Given information ::
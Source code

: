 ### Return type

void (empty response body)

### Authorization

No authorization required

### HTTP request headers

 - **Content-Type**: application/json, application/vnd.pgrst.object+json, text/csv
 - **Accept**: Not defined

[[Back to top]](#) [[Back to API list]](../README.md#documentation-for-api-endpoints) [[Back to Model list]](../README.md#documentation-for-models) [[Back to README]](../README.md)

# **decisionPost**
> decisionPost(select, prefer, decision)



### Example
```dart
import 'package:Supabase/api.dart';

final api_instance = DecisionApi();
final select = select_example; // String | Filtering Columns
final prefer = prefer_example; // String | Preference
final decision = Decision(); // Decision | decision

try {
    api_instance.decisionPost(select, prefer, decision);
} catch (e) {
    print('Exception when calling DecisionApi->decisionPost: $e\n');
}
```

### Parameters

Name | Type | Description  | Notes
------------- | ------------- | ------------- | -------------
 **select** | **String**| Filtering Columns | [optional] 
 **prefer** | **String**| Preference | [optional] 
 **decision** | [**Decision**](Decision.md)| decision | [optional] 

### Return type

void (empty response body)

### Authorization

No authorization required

Problem description ::
Search the records for lines holding the word "Preference", then copy each line you find.

Answer section ::
final prefer = prefer_example; // String | Preference
 **prefer** | **String**| Preference | [optional] 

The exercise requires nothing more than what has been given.